◆ **Task input**
━━━━━━━━━━━━━━━━━━━━━━━━━━━━━━

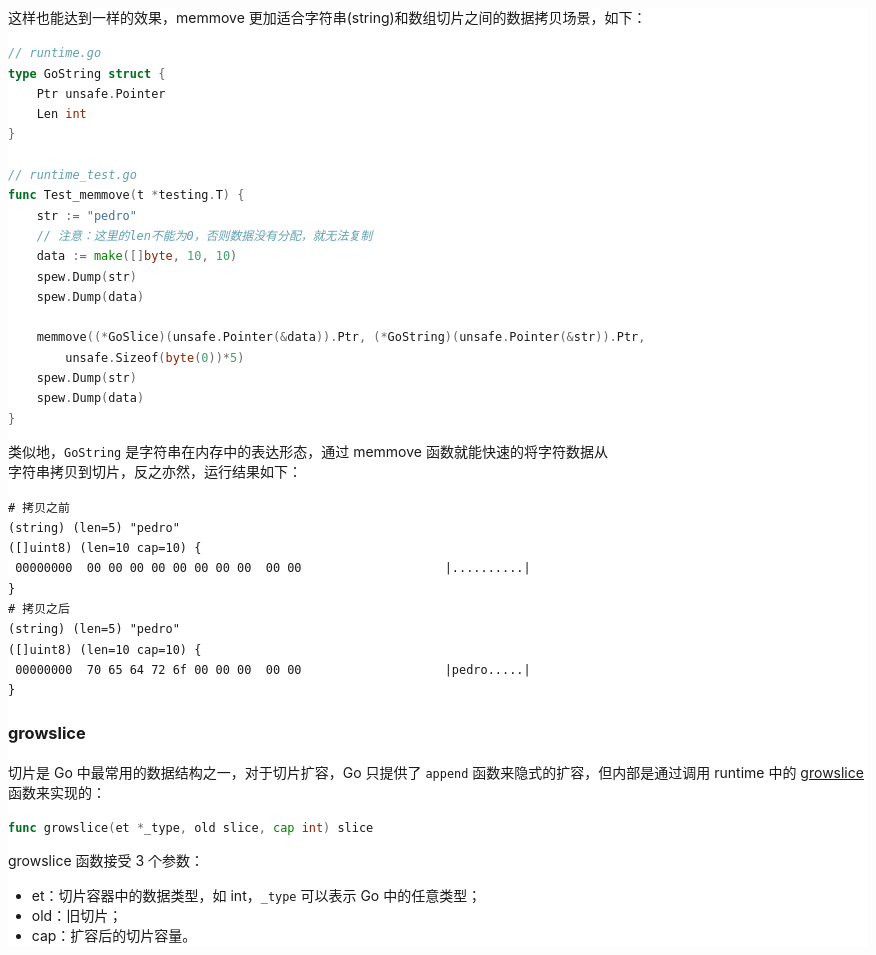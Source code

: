 
这样也能达到一样的效果，memmove 更加适合字符串(string)和数组切片之间的数据拷贝场景，如下：

```go
// runtime.go
type GoString struct {
    Ptr unsafe.Pointer
    Len int
}

// runtime_test.go
func Test_memmove(t *testing.T) {
	str := "pedro"
	// 注意：这里的len不能为0，否则数据没有分配，就无法复制
	data := make([]byte, 10, 10)
	spew.Dump(str)
	spew.Dump(data)

	memmove((*GoSlice)(unsafe.Pointer(&data)).Ptr, (*GoString)(unsafe.Pointer(&str)).Ptr,
		unsafe.Sizeof(byte(0))*5)
	spew.Dump(str)
	spew.Dump(data)
}
```

类似地，`GoString` 是字符串在内存中的表达形态，通过 memmove 函数就能快速的将字符数据从  
字符串拷贝到切片，反之亦然，运行结果如下：

```
# 拷贝之前
(string) (len=5) "pedro"
([]uint8) (len=10 cap=10) {
 00000000  00 00 00 00 00 00 00 00  00 00                    |..........|
}
# 拷贝之后
(string) (len=5) "pedro"
([]uint8) (len=10 cap=10) {
 00000000  70 65 64 72 6f 00 00 00  00 00                    |pedro.....|
}
```

### growslice

切片是 Go 中最常用的数据结构之一，对于切片扩容，Go 只提供了 `append` 函数来隐式的扩容，但内部是通过调用 runtime
中的 [growslice](https://github.com/golang/go/blob/1724077b789ad92972ab1ac03788389645306cbb/src/runtime/slice.go#L166)  
函数来实现的：

```go
func growslice(et *_type, old slice, cap int) slice
```

growslice 函数接受 3 个参数：

- et：切片容器中的数据类型，如 int，`_type` 可以表示 Go 中的任意类型；
- old：旧切片；
- cap：扩容后的切片容量。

━━━━━━━━━━━━━━━━━━━━━━━━━━━━━━

For the records above, state how many lines contain "byte", and nothing more.

◆ **Solution below**
2